If a line below contains "MVVM", add it to your tally, then answer with the tally alone.

Stored data entries
━━━━━━━━
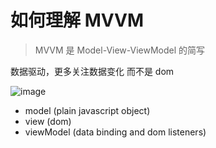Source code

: # 如何理解 MVVM

> MVVM 是 Model-View-ViewModel 的简写

数据驱动，更多关注数据变化 而不是 dom

![image](https://pic4.zhimg.com/80/edd0080fb145315fbc96164c219fee7e_720w.jpg?source=1940ef5c)

- model (plain javascript object)
- view (dom)
- viewModel (data binding and dom listeners)
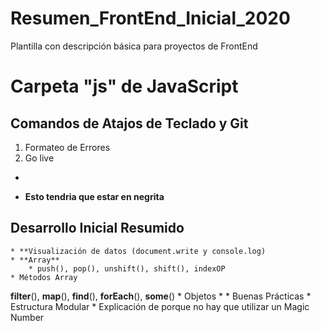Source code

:# Resumen_FrontEnd_Inicial_2020
Plantilla con descripción básica para proyectos de FrontEnd 



# Carpeta "js" de JavaScript

## Comandos de Atajos de Teclado y Git 
 1. Formateo de Errores
 2. Go live
 * 
 - **Esto tendria que estar en negrita**

## Desarrollo Inicial Resumido
    * **Visualización de datos (document.write y console.log)
    * **Array**
        * push(), pop(), unshift(), shift(), indexOP
    * Métodos Array
**filter**(), **map**(), **find**(), **forEach**(), **some**()
    * Objetos
        * 
    * Buenas Prácticas
        * Estructura Modular
        * Explicación de porque no hay que utilizar un Magic Number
━━━━━━━━
- _Exercise output_:
2